Almost everyone uses batteries every day. Almost no one I've asked outside materials science can describe, in a few sentences, what a battery actually does. This is mildly remarkable given how central they've become.
Here is the version I give to friends at dinner.
The mental model
Imagine a busy hallway between two rooms. One room is crowded with people. The other is nearly empty. People naturally want to move from the crowded room to the empty one. Open the door and they'll flow through, jostling each other as they go.
That flow — that's the current. The crowdedness difference between the two rooms — that's the voltage. And the hallway is the electrolyte: the substance that lets the people actually move.
When you discharge a battery, you're letting one side empty out into the other. When you charge it, you're pushing the people back. That's it. The chemistry varies.
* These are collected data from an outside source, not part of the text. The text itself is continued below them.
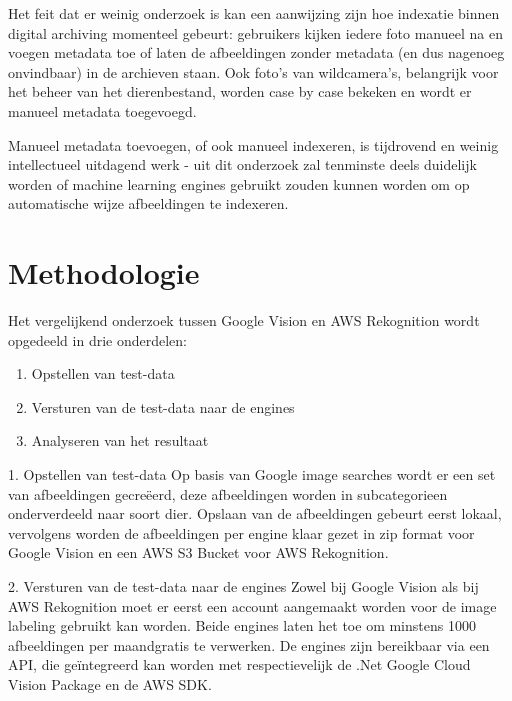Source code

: Het feit dat er weinig onderzoek is kan een aanwijzing zijn hoe indexatie binnen digital archiving momenteel gebeurt: gebruikers kijken iedere foto manueel na en voegen metadata toe of laten de afbeeldingen zonder metadata (en dus nagenoeg onvindbaar) in de archieven staan.
Ook foto's van wildcamera's, belangrijk voor het beheer van het dierenbestand, worden case by case bekeken en wordt er manueel metadata toegevoegd.

Manueel metadata toevoegen, of ook manueel indexeren, is tijdrovend en weinig intellectueel uitdagend werk - uit dit onderzoek zal tenminste deels duidelijk worden of machine learning engines gebruikt zouden kunnen worden om op automatische wijze afbeeldingen te indexeren.




\section{Methodologie}
\label{sec:methodologie}

Het vergelijkend onderzoek tussen Google Vision en AWS Rekognition wordt opgedeeld in drie onderdelen:

\begin{enumerate}
    \item Opstellen van test-data
    \item Versturen van de test-data naar de engines
    \item Analyseren van het resultaat
\end{enumerate}

1. Opstellen van test-data
\linebreak
Op basis van Google image searches wordt er een set van afbeeldingen gecreëerd, deze afbeeldingen worden in subcategorieen onderverdeeld naar soort dier.
Opslaan van de afbeeldingen gebeurt eerst lokaal, vervolgens worden de afbeeldingen per engine klaar gezet in zip format voor Google Vision en een AWS S3 Bucket voor AWS Rekognition.

2. Versturen van de test-data naar de engines
\linebreak
Zowel bij Google Vision als bij AWS Rekognition moet er eerst een account aangemaakt worden voor de image labeling gebruikt kan worden. Beide engines laten het toe om minstens 1000 afbeeldingen  per maandgratis te verwerken. De engines zijn bereikbaar via een API, die geïntegreerd kan worden met respectievelijk de .Net Google Cloud Vision Package en de AWS SDK.

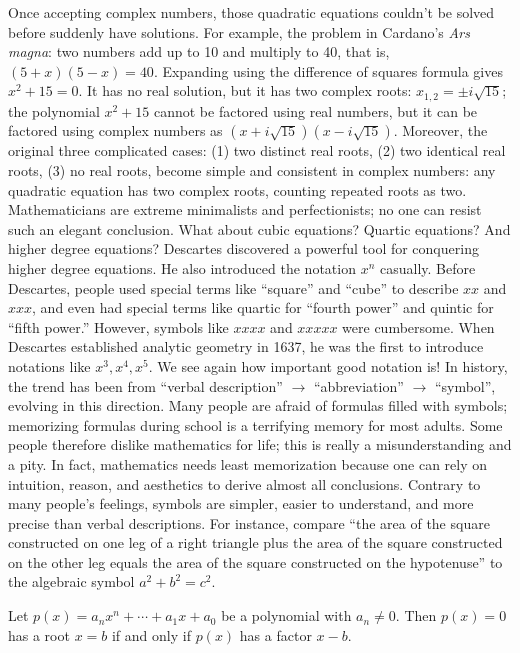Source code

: \documentclass[b5paper]{article}
\begin{document}
Once accepting complex numbers, those quadratic equations couldn't be solved before suddenly have solutions. For example, the problem in Cardano's \emph{Ars magna}: two numbers add up to 10 and multiply to 40, that is, $(5 + x)(5 - x) = 40$. Expanding using the difference of squares formula gives $x^2 + 15 = 0$. It has no real solution, but it has two complex roots: $x_{1,2} = \pm i\sqrt{15}$; the polynomial $x^2 + 15$ cannot be factored using real numbers, but it can be factored using complex numbers as $(x + i\sqrt{15})(x - i\sqrt{15})$. Moreover, the original three complicated cases: (1) two distinct real roots, (2) two identical real roots, (3) no real roots, become simple and consistent in complex numbers: any quadratic equation has two complex roots, counting repeated roots as two. Mathematicians are extreme minimalists and perfectionists; no one can resist such an elegant conclusion. What about cubic equations? Quartic equations? And higher degree equations? Descartes discovered a powerful tool for conquering higher degree equations. He also introduced the notation $x^n$ casually. Before Descartes, people used special terms like \enquote{square} and \enquote{cube} to describe $xx$ and $xxx$, and even had special terms like quartic for \enquote{fourth power} and quintic for \enquote{fifth power.} However, symbols like $xxxx$ and $xxxxx$ were cumbersome. When Descartes established analytic geometry in 1637, he was the first to introduce notations like $x^3, x^4, x^5$. We see again how important good notation is! In history, the trend has been from \enquote{verbal description} $\to$ \enquote{abbreviation} $\to$ \enquote{symbol}, evolving in this direction. Many people are afraid of formulas filled with symbols; memorizing formulas during school is a terrifying memory for most adults. Some people therefore dislike mathematics for life; this is really a misunderstanding and a pity. In fact, mathematics needs least memorization because one can rely on intuition, reason, and aesthetics to derive almost all conclusions. Contrary to many people's feelings, symbols are simpler, easier to understand, and more precise than verbal descriptions. For instance, compare \enquote{the area of the square constructed on one leg of a right triangle plus the area of the square constructed on the other leg equals the area of the square constructed on the hypotenuse} to the algebraic symbol $a^2 + b^2 = c^2$.

\begin{theorem}[Descartes]
Let $p(x) = a_nx^n + \dotsb + a_1x + a_0$ be a polynomial with $a_n \ne 0$. Then $p(x) = 0$ has a root $x = b$ if and only if $p(x)$ has a factor $x - b$.
\end{theorem}
\end{document}
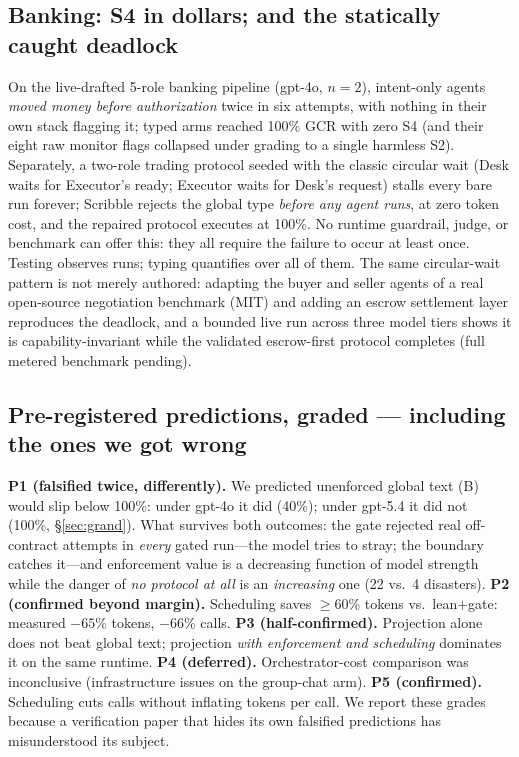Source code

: \documentclass{article}
\begin{document}
\subsection{Banking: S4 in dollars; and the statically caught deadlock}
On the live-drafted 5-role banking pipeline (gpt-4o, $n{=}2$), intent-only agents \emph{moved money before authorization} twice in six attempts, with nothing in their own stack flagging it; typed arms reached 100\% GCR with zero S4 (and their eight raw monitor flags collapsed under grading to a single harmless S2). Separately, a two-role trading protocol seeded with the classic circular wait (Desk waits for Executor's ready; Executor waits for Desk's request) stalls every bare run forever; Scribble rejects the global type \emph{before any agent runs}, at zero token cost, and the repaired protocol executes at 100\%. No runtime guardrail, judge, or benchmark can offer this: they all require the failure to occur at least once. Testing observes runs; typing quantifies over all of them. The same circular-wait pattern is not merely authored: adapting the buyer and seller agents of a real open-source negotiation benchmark \citep{agenticpay} (MIT) and adding an escrow settlement layer reproduces the deadlock, and a bounded live run across three model tiers shows it is capability-invariant while the validated escrow-first protocol completes (full metered benchmark pending).

\subsection{Pre-registered predictions, graded --- including the ones we got wrong}\label{sec:honest}
\textbf{P1 (falsified twice, differently).} We predicted unenforced global text (B) would slip below 100\%: under gpt-4o it did (40\%); under gpt-5.4 it did not (100\%, \S\ref{sec:grand}). What survives both outcomes: the gate rejected real off-contract attempts in \emph{every} gated run---the model tries to stray; the boundary catches it---and enforcement value is a decreasing function of model strength while the danger of \emph{no protocol at all} is an \emph{increasing} one (22 vs.\ 4 disasters). \textbf{P2 (confirmed beyond margin).} Scheduling saves $\geq$60\% tokens vs.\ lean$+$gate: measured $-65\%$ tokens, $-66\%$ calls. \textbf{P3 (half-confirmed).} Projection alone does not beat global text; projection \emph{with enforcement and scheduling} dominates it on the same runtime. \textbf{P4 (deferred).} Orchestrator-cost comparison was inconclusive (infrastructure issues on the group-chat arm). \textbf{P5 (confirmed).} Scheduling cuts calls without inflating tokens per call. We report these grades because a verification paper that hides its own falsified predictions has misunderstood its subject.
\end{document}
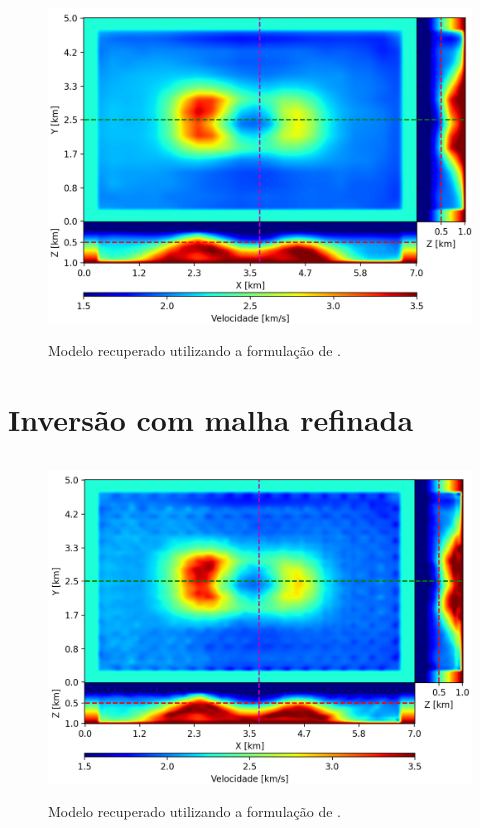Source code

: \begin{figure}[H]
	\centering
	\includegraphics[width=12cm,height=9cm]{Imgs/Resultados/fsm_sparse.png}
	\caption{Modelo recuperado utilizando a formulação de .}
	\label{fig:fsm_sparse}	
\end{figure}


\section{Inversão com malha refinada}

\begin{figure}[H]
	\centering
	\includegraphics[width=12cm,height=9cm]{Imgs/Resultados/pod_refined.png}
	\caption{Modelo recuperado utilizando a formulação de .}
	\label{fig:pod_refined}	
\end{figure}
The model holds.
Why this model is useful
It explains why batteries lose capacity over time: each round trip wears down the doorway and the hallway. It explains why you can't pull power infinitely fast: there's only so much room in the hallway. And it explains why temperature matters: cold hallways slow everyone down.
Where the model stops
It does not explain why some chemistries dramatically outperform others. That involves real physics. But it gives you enough scaffolding that the real physics becomes legible the next time you read an article about it.
A useful model is one that's wrong in instructive ways. This one is wrong, instructively.